_WHAT IS BEING ASKED_
The result should be an exact copy of the lines from the one with "No, Quotex is not a scam." through the last line of the data below, both included.

_INPUT_
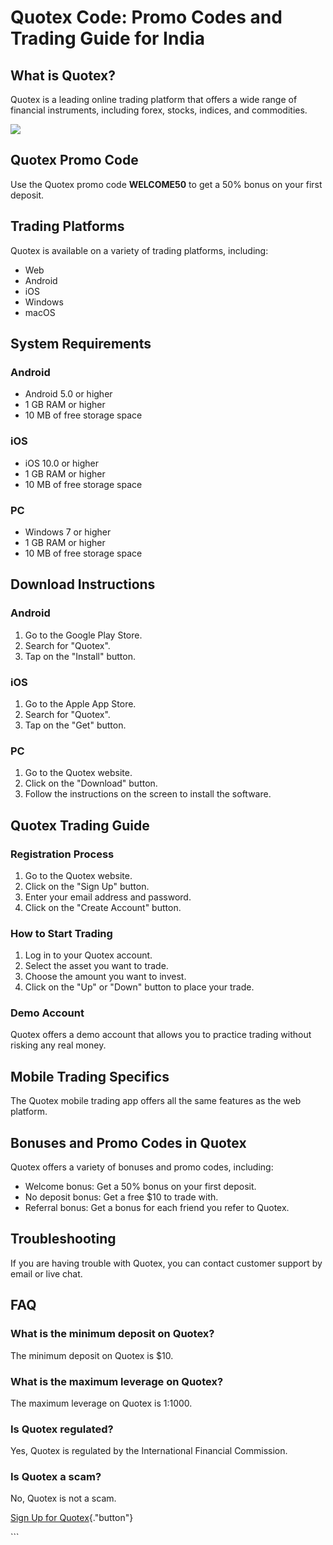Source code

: # Quotex Code: Promo Codes and Trading Guide for India

## What is Quotex?

Quotex is a leading online trading platform that offers a wide range of
financial instruments, including forex, stocks, indices, and
commodities.

[![](https://static.quotex.io/files/4_en/300_250.jpg)](https://traff.sbs/brokerqxlid)

## Quotex Promo Code

Use the Quotex promo code **WELCOME50** to get a 50% bonus on your first
deposit.

## Trading Platforms

Quotex is available on a variety of trading platforms, including:

-   Web
-   Android
-   iOS
-   Windows
-   macOS

## System Requirements

### Android

-   Android 5.0 or higher
-   1 GB RAM or higher
-   10 MB of free storage space

### iOS

-   iOS 10.0 or higher
-   1 GB RAM or higher
-   10 MB of free storage space

### PC

-   Windows 7 or higher
-   1 GB RAM or higher
-   10 MB of free storage space

## Download Instructions

### Android

1.  Go to the Google Play Store.
2.  Search for "Quotex".
3.  Tap on the "Install" button.

### iOS

1.  Go to the Apple App Store.
2.  Search for "Quotex".
3.  Tap on the "Get" button.

### PC

1.  Go to the Quotex website.
2.  Click on the "Download" button.
3.  Follow the instructions on the screen to install the software.

## Quotex Trading Guide

### Registration Process

1.  Go to the Quotex website.
2.  Click on the "Sign Up" button.
3.  Enter your email address and password.
4.  Click on the "Create Account" button.

### How to Start Trading

1.  Log in to your Quotex account.
2.  Select the asset you want to trade.
3.  Choose the amount you want to invest.
4.  Click on the "Up" or "Down" button to place your trade.

### Demo Account

Quotex offers a demo account that allows you to practice trading without
risking any real money.

## Mobile Trading Specifics

The Quotex mobile trading app offers all the same features as the web
platform.

## Bonuses and Promo Codes in Quotex

Quotex offers a variety of bonuses and promo codes, including:

-   Welcome bonus: Get a 50% bonus on your first deposit.
-   No deposit bonus: Get a free \$10 to trade with.
-   Referral bonus: Get a bonus for each friend you refer to Quotex.

## Troubleshooting

If you are having trouble with Quotex, you can contact customer support
by email or live chat.

## FAQ

### What is the minimum deposit on Quotex?

The minimum deposit on Quotex is \$10.

### What is the maximum leverage on Quotex?

The maximum leverage on Quotex is 1:1000.

### Is Quotex regulated?

Yes, Quotex is regulated by the International Financial Commission.

### Is Quotex a scam?

No, Quotex is not a scam.

[Sign Up for
Quotex](\%22https://traff.sbs/brokerqxsignup\%22){."button"}

\`\`\`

_ANSWER TO THE EXERCISE_
No, Quotex is not a scam.

[Sign Up for
Quotex](\%22https://traff.sbs/brokerqxsignup\%22){."button"}

\`\`\`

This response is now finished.